### Input
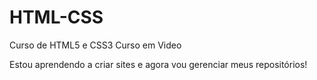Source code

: # HTML-CSS
 Curso de HTML5 e CSS3 Curso em Video

 Estou aprendendo a criar sites e agora vou gerenciar meus repositórios!

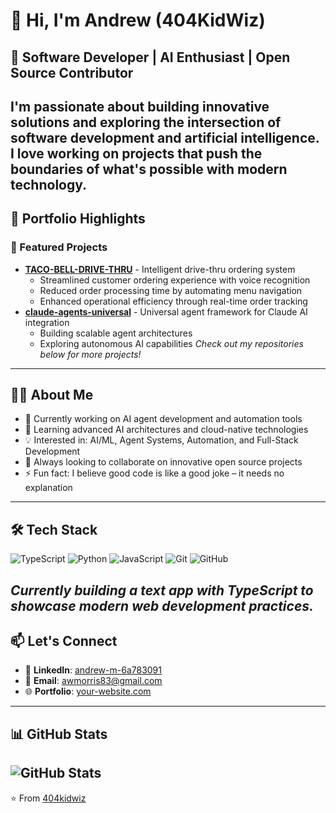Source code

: # 👋 Hi, I'm Andrew (404KidWiz)
## 🚀 Software Developer | AI Enthusiast | Open Source Contributor
I'm passionate about building innovative solutions and exploring the intersection of software development and artificial intelligence. I love working on projects that push the boundaries of what's possible with modern technology.
---
## 💼 Portfolio Highlights
### 🌟 Featured Projects
- **[TACO-BELL-DRIVE-THRU](https://github.com/404kidwiz/TACO-BELL-DRIVE-THRU)** - Intelligent drive-thru ordering system
  - Streamlined customer ordering experience with voice recognition
  - Reduced order processing time by automating menu navigation
  - Enhanced operational efficiency through real-time order tracking
- **[claude-agents-universal](https://github.com/404kidwiz/claude-agents-universal)** - Universal agent framework for Claude AI integration
  - Building scalable agent architectures
  - Exploring autonomous AI capabilities
*Check out my repositories below for more projects!*
---
## 👨‍💻 About Me
- 🔭 Currently working on AI agent development and automation tools
- 🌱 Learning advanced AI architectures and cloud-native technologies
- 💡 Interested in: AI/ML, Agent Systems, Automation, and Full-Stack Development
- 🎯 Always looking to collaborate on innovative open source projects
- ⚡ Fun fact: I believe good code is like a good joke – it needs no explanation
---
## 🛠️ Tech Stack
![TypeScript](https://img.shields.io/badge/-TypeScript-3178C6?style=flat-square&logo=typescript&logoColor=white)
![Python](https://img.shields.io/badge/-Python-3776AB?style=flat-square&logo=python&logoColor=white)
![JavaScript](https://img.shields.io/badge/-JavaScript-F7DF1E?style=flat-square&logo=javascript&logoColor=black)
![Git](https://img.shields.io/badge/-Git-F05032?style=flat-square&logo=git&logoColor=white)
![GitHub](https://img.shields.io/badge/-GitHub-181717?style=flat-square&logo=github&logoColor=white)

*Currently building a text app with TypeScript to showcase modern web development practices.*
---
## 📫 Let's Connect
- 💼 **LinkedIn**: [andrew-m-6a783091](https://www.linkedin.com/in/andrew-m-6a783091/)
- 📧 **Email**: awmorris83@gmail.com
- 🌐 **Portfolio**: [your-website.com](https://your-website.com)
---
## 📊 GitHub Stats
![GitHub Stats](https://github-readme-stats.vercel.app/api?username=404kidwiz&show_icons=true&theme=radical)
---
⭐️ From [404kidwiz](https://github.com/404kidwiz)
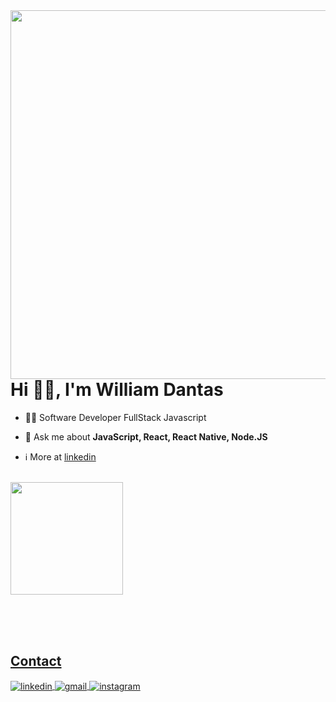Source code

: <!-- ## 👋 Hi, i'm Aldo
#### Web developer Fullstack -->
<img align="right" height="590em" src="https://raw.githubusercontent.com/gist/aldofrota/3ebe3a357d2fd8a1a0e73339f58dddd5/raw/508d80d07a936aeea7b60bf2c3e0ca9d4a443afa/gisthubcard.svg"/>
<h1 align="left">Hi 👋🏻, I'm William Dantas</h1>

- 👨‍💻 Software Developer FullStack Javascript 

- 💬 Ask me about **JavaScript, React, React Native, Node.JS**

- ℹ️ More at [linkedin](https://www.linkedin.com/in/aldofrota/)

<div align="left"><br> 
  <a href="https://github.com/aldofrota">
  <img height="180em" src="https://github-readme-stats.vercel.app/api/top-langs/?username=aldofrota&layout=compact&langs_count=7&theme=algolia"/>
</div>

<br><br><br>

## Contact

<p align="left">
<a href="https://www.linkedin.com/in/aldofrota/" target="_blank">
  <img align="center" src="https://img.shields.io/badge/-aldofrota-05122A?style=flat&logo=linkedin" alt="linkedin"/>
</a>
<a href="mailto:aldofrotadev@gmail.com" target="_blank">
 <img align="center" src="https://img.shields.io/badge/-aldofrota-05122A?style=flat&logo=gmail" alt="gmail"/>
</a>
<a href="https://www.instagram.com/aldofrota/" target="_blank">
 <img align="center" src="https://img.shields.io/badge/-aldofrota-05122A?style=flat&logo=instagram" alt="instagram"/>
</a>
</p>


<!-- <div align="center"><br> 
  <a href="https://github.com/will-dantas">
  <img height="180em" src="https://github-readme-stats.vercel.app/api?username=aldofrota&show_icons=true&theme=algolia&include_all_commits=true&count_private=true"/>
  <img height="180em" src="https://github-readme-stats.vercel.app/api/top-langs/?username=aldofrota&layout=compact&langs_count=7&theme=algolia"/>
</div>

 
 <div align="center"><br> 
  <a href="https://instagram.com/aldofrota" target="_blank"><img src="https://img.shields.io/badge/-Instagram-%23B22222?style=for-the-badge&logo=instagram&logoColor=white" target="_blank"></a>
  <a href = "mailto:aldofrotadev@gmail.com"><img src="https://img.shields.io/badge/-Gmail-%23333?style=for-the-badge&logo=gmail&logoColor=white" target="_blank"></a>
  <a href="https://www.linkedin.com/in/aldofrota" target="_blank"><img src="https://img.shields.io/badge/-LinkedIn-%230077B5?style=for-the-badge&logo=linkedin&logoColor=white" target="_blank"></a> 
 
 
</div> -->
<!---
will-dantas/will-dantas is a ✨ special ✨ repository because its `README.md` (this file) appears on your GitHub profile.
You can click the Preview link to take a look at your changes.
--->
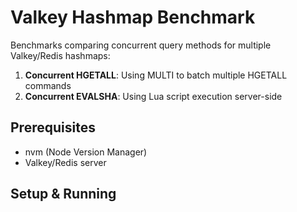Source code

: # Valkey Hashmap Benchmark

Benchmarks comparing concurrent query methods for multiple Valkey/Redis hashmaps:
1. **Concurrent HGETALL**: Using MULTI to batch multiple HGETALL commands
2. **Concurrent EVALSHA**: Using Lua script execution server-side

## Prerequisites

- nvm (Node Version Manager)
- Valkey/Redis server

## Setup & Running

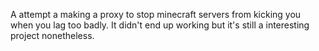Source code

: A attempt a making a proxy to stop minecraft servers from kicking you when you lag too badly.
It didn't end up working but it's still a interesting project nonetheless.
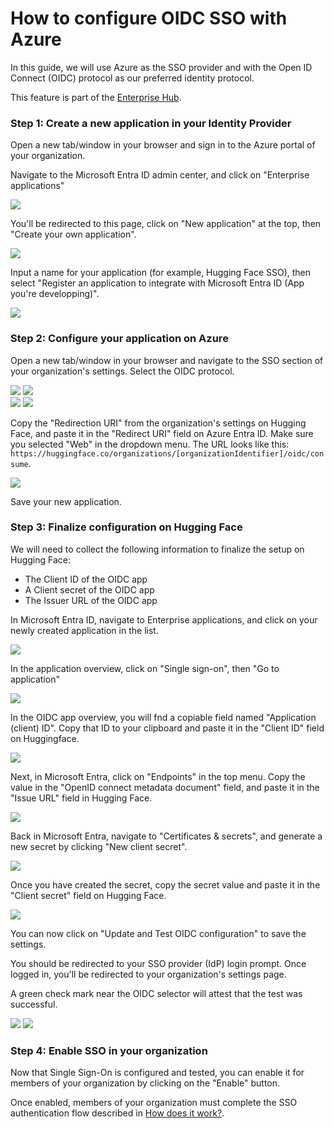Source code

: # How to configure OIDC SSO with Azure

In this guide, we will use Azure as the SSO provider and with the Open ID Connect (OIDC) protocol as our preferred identity protocol. 


<Tip warning={true}>
	This feature is part of the <a href="https://huggingface.co/enterprise" target="_blank">Enterprise Hub</a>.
</Tip>


### Step 1: Create a new application in your Identity Provider

Open a new tab/window in your browser and sign in to the Azure portal of your organization.

Navigate to the Microsoft Entra ID admin center, and click on "Enterprise applications"

<div class="flex justify-center">
<img src="https://huggingface.co/datasets/huggingface/documentation-images/resolve/b134c56c2d4748be0a161ed13211407228f34553/hub/sso/sso-azure-oidc-guide-1.png"/>
</div>

You'll be redirected to this page, click on "New application" at the top, then "Create your own application".

<div class="flex justify-center">
<img src="https://huggingface.co/datasets/huggingface/documentation-images/resolve/b134c56c2d4748be0a161ed13211407228f34553/hub/sso/sso-azure-oidc-guide-2.png"/>
</div>

Input a name for your application (for example, Hugging Face SSO), then select "Register an application to integrate with Microsoft Entra ID (App you're developping)".

<div class="flex justify-center">
<img src="https://huggingface.co/datasets/huggingface/documentation-images/resolve/b134c56c2d4748be0a161ed13211407228f34553/hub/sso/sso-azure-oidc-guide-3.png"/>
</div>

### Step 2: Configure your application on Azure

Open a new tab/window in your browser and navigate to the SSO section of your organization's settings. Select the OIDC protocol.

<div class="flex justify-center">
<img class="block dark:hidden" src="https://huggingface.co/datasets/huggingface/documentation-images/resolve/main/hub/sso/sso-navigation-settings.png"/>
<img class="hidden dark:block" src="https://huggingface.co/datasets/huggingface/documentation-images/resolve/main/hub/sso/sso-navigation-settings-dark.png"/>
</div>

<div class="flex justify-center">
<img class="block dark:hidden" src="https://huggingface.co/datasets/huggingface/documentation-images/resolve/main/hub/sso/sso-settings.png"/>
<img class="hidden dark:block" src="https://huggingface.co/datasets/huggingface/documentation-images/resolve/main/hub/sso/sso-settings-dark.png"/>
</div>


Copy the "Redirection URI" from the organization's settings on Hugging Face, and paste it in the "Redirect URI" field on Azure Entra ID. Make sure you selected "Web" in the dropdown menu.
The URL looks like this: `https://huggingface.co/organizations/[organizationIdentifier]/oidc/consume`.

<div class="flex justify-center">
<img src="https://huggingface.co/datasets/huggingface/documentation-images/resolve/b134c56c2d4748be0a161ed13211407228f34553/hub/sso/sso-azure-oidc-guide-4.png"/>
</div>

Save your new application.

### Step 3: Finalize configuration on Hugging Face

We will need to collect the following information to finalize the setup on Hugging Face:
- The Client ID of the OIDC app
- A Client secret of the OIDC app
- The Issuer URL of the OIDC app

In Microsoft Entra ID, navigate to Enterprise applications, and click on your newly created application in the list.

<div class="flex justify-center">
<img src="https://huggingface.co/datasets/huggingface/documentation-images/resolve/b134c56c2d4748be0a161ed13211407228f34553/hub/sso/sso-azure-oidc-guide-5.png"/>
</div>

In the application overview, click on "Single sign-on", then "Go to application"

<div class="flex justify-center">
<img src="https://huggingface.co/datasets/huggingface/documentation-images/resolve/b134c56c2d4748be0a161ed13211407228f34553/hub/sso/sso-azure-oidc-guide-6.png"/>
</div>

In the OIDC app overview, you will fnd a copiable field named "Application (client) ID".
Copy that ID to your clipboard and paste it in the "Client ID" field on Huggingface.

<div class="flex justify-center">
<img src="https://huggingface.co/datasets/huggingface/documentation-images/resolve/b134c56c2d4748be0a161ed13211407228f34553/hub/sso/sso-azure-oidc-guide-7.png"/>
</div>

Next, in Microsoft Entra, click on "Endpoints" in the top menu.
Copy the value in the "OpenID connect metadata document" field, and paste it in the "Issue URL" field in Hugging Face.

<div class="flex justify-center">
<img src="https://huggingface.co/datasets/huggingface/documentation-images/resolve/b134c56c2d4748be0a161ed13211407228f34553/hub/sso/sso-azure-oidc-guide-8.png"/>
</div>

Back in Microsoft Entra, navigate to "Certificates & secrets", and generate a new secret by clicking "New client secret".

<div class="flex justify-center">
<img src="https://huggingface.co/datasets/huggingface/documentation-images/resolve/b134c56c2d4748be0a161ed13211407228f34553/hub/sso/sso-azure-oidc-guide-9.png"/>
</div>

Once you have created the secret, copy the secret value and paste it in the "Client secret" field on Hugging Face.

<div class="flex justify-center">
<img src="https://huggingface.co/datasets/huggingface/documentation-images/resolve/b134c56c2d4748be0a161ed13211407228f34553/hub/sso/sso-azure-oidc-guide-10.png"/>
</div>


You can now click on "Update and Test OIDC configuration" to save the settings.

You should be redirected to your SSO provider (IdP) login prompt. Once logged in, you'll be redirected to your organization's settings page.

A green check mark near the OIDC selector will attest that the test was successful.


<div class="flex justify-center">
<img class="block dark:hidden" src="https://huggingface.co/datasets/huggingface/documentation-images/resolve/main/hub/sso/sso-okta-guide-6.png"/>
<img class="hidden dark:block" src="https://huggingface.co/datasets/huggingface/documentation-images/resolve/main/hub/sso/sso-okta-guide-6-dark.png"/>
</div>

### Step 4: Enable SSO in your organization

Now that Single Sign-On is configured and tested, you can enable it for members of your organization by clicking on the "Enable" button.

Once enabled, members of your organization must complete the SSO authentication flow described in [How does it work?](./security-sso#how-does-it-work).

### What you are asked to do
Every line in the data that holds "Using" should be copied out.

### Answer box
1. **Concurrent HGETALL**: Using MULTI to batch multiple HGETALL commands
2. **Concurrent EVALSHA**: Using Lua script execution server-side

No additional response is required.